(Beginning of DATA RECORDS)

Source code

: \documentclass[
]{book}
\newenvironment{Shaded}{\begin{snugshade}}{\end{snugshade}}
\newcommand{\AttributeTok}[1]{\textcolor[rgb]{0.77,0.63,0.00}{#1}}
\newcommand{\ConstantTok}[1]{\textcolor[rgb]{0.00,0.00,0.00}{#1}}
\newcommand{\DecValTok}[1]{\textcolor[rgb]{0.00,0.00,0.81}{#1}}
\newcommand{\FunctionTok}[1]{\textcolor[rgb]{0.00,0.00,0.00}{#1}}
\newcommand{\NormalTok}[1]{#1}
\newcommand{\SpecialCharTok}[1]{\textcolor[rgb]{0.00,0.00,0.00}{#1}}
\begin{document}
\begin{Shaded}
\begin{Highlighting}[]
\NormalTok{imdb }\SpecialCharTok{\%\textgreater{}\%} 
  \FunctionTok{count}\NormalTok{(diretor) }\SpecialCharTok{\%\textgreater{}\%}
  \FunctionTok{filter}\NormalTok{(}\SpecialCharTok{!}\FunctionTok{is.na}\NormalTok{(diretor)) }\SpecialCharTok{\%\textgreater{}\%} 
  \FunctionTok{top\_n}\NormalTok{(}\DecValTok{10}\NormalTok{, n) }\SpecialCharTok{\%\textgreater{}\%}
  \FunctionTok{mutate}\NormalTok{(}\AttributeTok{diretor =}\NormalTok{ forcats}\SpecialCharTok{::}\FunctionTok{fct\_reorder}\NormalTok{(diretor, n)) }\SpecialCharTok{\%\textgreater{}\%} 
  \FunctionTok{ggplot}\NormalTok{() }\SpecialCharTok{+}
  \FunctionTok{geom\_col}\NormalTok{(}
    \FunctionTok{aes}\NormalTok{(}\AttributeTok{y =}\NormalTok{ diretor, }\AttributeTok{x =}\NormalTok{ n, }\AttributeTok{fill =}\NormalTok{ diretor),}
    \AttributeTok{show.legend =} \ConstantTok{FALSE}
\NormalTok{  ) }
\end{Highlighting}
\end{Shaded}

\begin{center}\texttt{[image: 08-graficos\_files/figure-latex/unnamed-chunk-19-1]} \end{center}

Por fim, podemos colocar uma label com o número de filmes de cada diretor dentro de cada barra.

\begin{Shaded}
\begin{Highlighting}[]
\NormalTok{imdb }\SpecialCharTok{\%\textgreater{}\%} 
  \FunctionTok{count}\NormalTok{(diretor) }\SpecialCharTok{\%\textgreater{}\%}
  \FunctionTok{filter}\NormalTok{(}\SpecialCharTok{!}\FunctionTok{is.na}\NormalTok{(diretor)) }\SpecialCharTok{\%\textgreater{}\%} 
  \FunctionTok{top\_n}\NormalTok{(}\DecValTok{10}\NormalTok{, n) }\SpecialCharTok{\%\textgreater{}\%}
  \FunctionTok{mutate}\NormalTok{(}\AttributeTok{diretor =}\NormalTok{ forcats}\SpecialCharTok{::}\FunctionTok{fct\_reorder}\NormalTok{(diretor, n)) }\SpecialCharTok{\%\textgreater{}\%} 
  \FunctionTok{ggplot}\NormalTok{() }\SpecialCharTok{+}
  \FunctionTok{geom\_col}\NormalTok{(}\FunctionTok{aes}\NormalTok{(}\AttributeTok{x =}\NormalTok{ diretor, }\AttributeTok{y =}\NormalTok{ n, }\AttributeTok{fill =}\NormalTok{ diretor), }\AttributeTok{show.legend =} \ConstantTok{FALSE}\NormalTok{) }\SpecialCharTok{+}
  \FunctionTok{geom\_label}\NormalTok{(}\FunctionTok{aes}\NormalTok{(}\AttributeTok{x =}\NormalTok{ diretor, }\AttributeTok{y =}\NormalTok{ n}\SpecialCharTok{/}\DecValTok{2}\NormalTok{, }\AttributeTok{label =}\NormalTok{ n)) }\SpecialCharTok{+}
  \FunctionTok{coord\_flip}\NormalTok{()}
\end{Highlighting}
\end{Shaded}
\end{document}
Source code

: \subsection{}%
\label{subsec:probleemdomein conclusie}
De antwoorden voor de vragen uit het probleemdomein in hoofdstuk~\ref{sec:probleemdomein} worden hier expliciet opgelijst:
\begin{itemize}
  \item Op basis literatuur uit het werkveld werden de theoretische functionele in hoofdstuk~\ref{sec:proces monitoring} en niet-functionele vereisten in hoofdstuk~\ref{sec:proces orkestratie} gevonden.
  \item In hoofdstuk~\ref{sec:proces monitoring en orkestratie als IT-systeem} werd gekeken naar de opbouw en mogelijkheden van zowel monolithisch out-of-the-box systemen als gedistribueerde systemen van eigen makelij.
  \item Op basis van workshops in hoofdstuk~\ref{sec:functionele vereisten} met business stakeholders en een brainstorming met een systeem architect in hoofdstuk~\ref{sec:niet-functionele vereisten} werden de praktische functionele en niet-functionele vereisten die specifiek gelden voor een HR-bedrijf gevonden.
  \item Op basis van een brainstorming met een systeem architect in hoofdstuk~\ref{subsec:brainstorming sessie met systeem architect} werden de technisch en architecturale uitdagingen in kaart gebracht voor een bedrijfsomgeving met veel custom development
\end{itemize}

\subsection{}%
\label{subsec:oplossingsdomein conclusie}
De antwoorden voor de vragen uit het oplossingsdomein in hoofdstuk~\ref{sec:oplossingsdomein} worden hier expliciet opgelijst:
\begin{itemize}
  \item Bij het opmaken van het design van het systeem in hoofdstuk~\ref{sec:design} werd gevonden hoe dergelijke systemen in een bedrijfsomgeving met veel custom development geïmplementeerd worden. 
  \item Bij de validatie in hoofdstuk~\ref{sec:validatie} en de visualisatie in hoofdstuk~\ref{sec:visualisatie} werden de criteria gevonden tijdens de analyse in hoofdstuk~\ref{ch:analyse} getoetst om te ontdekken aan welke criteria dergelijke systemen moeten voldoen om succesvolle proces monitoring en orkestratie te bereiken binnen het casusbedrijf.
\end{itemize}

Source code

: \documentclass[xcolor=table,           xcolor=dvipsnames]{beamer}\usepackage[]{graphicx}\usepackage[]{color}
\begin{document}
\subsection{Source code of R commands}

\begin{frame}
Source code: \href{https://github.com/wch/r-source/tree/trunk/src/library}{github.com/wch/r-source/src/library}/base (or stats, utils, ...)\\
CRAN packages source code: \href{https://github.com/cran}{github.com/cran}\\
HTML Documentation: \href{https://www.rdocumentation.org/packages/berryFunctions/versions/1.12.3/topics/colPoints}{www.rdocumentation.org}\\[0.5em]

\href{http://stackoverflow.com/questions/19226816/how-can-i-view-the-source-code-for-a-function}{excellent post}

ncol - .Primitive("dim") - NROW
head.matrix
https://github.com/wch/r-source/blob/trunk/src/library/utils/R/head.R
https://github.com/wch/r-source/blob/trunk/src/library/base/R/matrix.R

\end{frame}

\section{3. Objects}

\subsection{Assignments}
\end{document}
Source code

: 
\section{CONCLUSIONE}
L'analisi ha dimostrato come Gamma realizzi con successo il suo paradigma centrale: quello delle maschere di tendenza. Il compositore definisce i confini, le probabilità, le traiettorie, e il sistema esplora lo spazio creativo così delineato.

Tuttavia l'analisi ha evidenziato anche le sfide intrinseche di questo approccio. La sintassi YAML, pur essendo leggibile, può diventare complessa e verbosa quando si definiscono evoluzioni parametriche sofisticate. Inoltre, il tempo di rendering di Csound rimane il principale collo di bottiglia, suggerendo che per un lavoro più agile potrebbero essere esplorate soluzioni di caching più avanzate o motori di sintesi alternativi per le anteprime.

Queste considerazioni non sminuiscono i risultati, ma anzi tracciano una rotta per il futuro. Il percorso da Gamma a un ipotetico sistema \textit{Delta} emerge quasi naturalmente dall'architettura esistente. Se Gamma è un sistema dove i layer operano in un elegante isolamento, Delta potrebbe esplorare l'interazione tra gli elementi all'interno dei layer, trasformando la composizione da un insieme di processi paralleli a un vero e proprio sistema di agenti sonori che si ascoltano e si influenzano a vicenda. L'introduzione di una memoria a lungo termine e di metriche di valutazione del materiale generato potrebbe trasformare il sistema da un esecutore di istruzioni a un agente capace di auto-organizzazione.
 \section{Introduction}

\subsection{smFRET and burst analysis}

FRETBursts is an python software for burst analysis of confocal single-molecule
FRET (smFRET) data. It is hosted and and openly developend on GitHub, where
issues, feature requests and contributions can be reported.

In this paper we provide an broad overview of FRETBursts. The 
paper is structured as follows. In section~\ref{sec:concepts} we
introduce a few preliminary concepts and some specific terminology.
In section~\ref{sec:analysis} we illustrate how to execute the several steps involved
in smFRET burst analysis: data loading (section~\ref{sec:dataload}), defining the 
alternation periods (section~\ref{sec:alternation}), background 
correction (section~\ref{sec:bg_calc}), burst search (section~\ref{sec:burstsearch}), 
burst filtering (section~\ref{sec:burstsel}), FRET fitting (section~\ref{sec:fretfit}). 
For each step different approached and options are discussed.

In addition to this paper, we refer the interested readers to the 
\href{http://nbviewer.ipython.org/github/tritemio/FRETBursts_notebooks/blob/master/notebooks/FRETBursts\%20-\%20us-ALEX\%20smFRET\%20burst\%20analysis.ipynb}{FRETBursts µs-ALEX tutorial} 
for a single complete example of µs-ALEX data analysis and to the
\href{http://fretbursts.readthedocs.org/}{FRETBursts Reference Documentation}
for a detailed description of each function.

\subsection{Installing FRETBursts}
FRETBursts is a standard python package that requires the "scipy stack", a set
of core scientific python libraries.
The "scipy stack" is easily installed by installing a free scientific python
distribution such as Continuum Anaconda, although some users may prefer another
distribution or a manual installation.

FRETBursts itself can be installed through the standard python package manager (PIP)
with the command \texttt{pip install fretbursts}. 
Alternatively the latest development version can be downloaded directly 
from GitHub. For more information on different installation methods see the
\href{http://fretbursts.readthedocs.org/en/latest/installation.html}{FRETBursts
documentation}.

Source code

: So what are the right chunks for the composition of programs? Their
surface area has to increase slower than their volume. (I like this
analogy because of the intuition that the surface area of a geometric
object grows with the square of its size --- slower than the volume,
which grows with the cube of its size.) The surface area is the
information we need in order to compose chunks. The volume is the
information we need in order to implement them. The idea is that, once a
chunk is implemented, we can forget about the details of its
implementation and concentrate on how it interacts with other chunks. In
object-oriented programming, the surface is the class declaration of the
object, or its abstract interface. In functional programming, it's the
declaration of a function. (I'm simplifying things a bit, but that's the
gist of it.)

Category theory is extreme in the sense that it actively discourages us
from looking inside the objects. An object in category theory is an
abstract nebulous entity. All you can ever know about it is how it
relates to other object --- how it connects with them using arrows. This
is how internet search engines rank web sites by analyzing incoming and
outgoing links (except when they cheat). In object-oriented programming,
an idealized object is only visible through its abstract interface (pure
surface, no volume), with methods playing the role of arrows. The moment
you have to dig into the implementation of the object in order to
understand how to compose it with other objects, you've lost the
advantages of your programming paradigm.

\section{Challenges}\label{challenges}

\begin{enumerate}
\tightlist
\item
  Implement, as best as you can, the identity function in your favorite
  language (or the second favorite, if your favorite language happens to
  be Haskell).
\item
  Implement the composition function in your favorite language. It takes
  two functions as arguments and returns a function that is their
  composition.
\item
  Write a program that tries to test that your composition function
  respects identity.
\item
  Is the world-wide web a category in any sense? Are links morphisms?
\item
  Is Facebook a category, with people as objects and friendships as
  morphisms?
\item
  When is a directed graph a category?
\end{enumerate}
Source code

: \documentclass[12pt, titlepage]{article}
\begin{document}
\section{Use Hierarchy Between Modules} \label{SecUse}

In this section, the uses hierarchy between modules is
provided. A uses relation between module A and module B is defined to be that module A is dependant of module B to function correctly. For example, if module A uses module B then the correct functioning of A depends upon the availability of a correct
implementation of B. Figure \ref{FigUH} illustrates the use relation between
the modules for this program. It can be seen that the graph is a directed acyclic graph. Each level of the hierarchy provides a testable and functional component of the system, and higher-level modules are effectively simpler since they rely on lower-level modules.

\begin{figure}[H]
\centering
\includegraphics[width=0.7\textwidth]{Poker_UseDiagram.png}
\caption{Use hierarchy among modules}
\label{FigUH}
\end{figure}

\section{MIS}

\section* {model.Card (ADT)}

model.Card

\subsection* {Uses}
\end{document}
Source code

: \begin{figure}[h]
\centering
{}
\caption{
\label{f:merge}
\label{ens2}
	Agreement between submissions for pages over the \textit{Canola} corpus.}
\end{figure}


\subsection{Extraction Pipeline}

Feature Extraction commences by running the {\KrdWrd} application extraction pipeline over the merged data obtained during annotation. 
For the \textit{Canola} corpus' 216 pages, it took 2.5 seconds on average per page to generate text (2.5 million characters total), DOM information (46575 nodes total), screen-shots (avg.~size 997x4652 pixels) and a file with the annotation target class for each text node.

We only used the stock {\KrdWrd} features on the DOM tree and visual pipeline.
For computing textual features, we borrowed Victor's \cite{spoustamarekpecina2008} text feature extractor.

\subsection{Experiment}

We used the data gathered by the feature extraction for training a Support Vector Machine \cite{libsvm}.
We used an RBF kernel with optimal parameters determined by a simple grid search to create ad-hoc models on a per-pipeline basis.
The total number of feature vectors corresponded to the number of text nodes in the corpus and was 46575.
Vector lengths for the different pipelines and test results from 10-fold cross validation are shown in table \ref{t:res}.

(End of DATA RECORDS)

WHAT IS NEEDED: For the listing above, print only the lines starting at the line containing "advantages of your programming paradigm." and ending at the line containing "language (or the", exactly, both included.

EXERCISE RESPONSE:
advantages of your programming paradigm.

\section{Challenges}\label{challenges}

\begin{enumerate}
\tightlist
\item
  Implement, as best as you can, the identity function in your favorite
  language (or the second favorite, if your favorite language happens to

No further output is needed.